Problem to work on —
Copy every line of the records below that holds the word "Intentions".

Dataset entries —
###

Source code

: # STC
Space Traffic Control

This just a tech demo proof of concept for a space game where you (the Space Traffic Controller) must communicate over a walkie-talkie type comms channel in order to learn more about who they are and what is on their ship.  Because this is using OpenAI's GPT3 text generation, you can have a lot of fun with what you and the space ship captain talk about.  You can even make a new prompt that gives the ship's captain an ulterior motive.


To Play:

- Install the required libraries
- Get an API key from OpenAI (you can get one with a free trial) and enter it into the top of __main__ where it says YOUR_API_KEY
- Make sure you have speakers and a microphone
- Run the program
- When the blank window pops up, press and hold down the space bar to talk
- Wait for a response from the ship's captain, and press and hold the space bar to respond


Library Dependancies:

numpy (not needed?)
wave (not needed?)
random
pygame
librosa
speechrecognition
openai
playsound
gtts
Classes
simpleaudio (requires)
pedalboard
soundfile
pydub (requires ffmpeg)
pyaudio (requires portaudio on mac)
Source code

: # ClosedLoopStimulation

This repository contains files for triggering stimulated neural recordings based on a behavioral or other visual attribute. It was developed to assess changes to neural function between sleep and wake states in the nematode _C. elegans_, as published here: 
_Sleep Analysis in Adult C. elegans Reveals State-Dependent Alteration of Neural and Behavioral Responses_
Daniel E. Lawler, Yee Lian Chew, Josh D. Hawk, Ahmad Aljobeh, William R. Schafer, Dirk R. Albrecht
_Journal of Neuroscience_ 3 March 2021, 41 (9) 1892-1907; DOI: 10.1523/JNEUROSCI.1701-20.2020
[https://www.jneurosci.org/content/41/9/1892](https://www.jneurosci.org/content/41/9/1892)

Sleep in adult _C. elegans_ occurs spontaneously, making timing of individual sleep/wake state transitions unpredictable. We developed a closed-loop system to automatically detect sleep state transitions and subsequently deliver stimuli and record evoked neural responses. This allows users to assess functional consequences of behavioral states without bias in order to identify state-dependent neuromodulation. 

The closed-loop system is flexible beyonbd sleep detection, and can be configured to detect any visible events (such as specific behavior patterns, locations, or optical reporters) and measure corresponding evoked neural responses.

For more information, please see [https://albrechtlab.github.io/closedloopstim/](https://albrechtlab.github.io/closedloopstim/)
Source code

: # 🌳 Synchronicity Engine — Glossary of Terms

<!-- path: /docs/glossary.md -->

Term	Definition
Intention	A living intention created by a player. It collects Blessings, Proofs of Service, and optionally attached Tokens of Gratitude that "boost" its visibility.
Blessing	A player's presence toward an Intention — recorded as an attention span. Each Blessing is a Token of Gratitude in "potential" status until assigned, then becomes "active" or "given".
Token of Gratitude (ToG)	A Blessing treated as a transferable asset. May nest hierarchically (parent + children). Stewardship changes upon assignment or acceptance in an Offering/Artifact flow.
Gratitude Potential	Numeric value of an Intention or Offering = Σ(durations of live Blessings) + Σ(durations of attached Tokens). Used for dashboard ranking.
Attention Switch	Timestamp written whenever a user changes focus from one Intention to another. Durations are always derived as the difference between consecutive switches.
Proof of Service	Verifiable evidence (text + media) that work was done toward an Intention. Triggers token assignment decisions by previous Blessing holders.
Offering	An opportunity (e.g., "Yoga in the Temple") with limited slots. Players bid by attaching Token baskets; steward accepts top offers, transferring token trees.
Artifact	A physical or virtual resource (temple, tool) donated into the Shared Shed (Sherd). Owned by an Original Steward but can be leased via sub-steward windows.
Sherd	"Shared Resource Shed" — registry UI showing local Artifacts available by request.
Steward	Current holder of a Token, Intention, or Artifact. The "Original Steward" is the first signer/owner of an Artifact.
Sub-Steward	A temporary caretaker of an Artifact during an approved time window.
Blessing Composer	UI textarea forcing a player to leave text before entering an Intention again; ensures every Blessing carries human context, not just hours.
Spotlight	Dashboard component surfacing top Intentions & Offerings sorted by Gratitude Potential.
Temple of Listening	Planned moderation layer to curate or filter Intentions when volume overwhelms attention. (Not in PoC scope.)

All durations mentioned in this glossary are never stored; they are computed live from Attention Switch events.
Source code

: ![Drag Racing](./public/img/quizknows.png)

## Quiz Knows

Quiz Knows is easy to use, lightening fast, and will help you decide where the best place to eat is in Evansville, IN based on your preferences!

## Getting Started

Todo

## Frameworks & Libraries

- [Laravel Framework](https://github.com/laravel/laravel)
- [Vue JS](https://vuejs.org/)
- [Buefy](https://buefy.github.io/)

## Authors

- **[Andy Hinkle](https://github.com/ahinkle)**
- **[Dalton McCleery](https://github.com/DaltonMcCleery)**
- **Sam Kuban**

###

Response to this task —
Spotlight	Dashboard component surfacing top Intentions & Offerings sorted by Gratitude Potential.
Temple of Listening	Planned moderation layer to curate or filter Intentions when volume overwhelms attention. (Not in PoC scope.)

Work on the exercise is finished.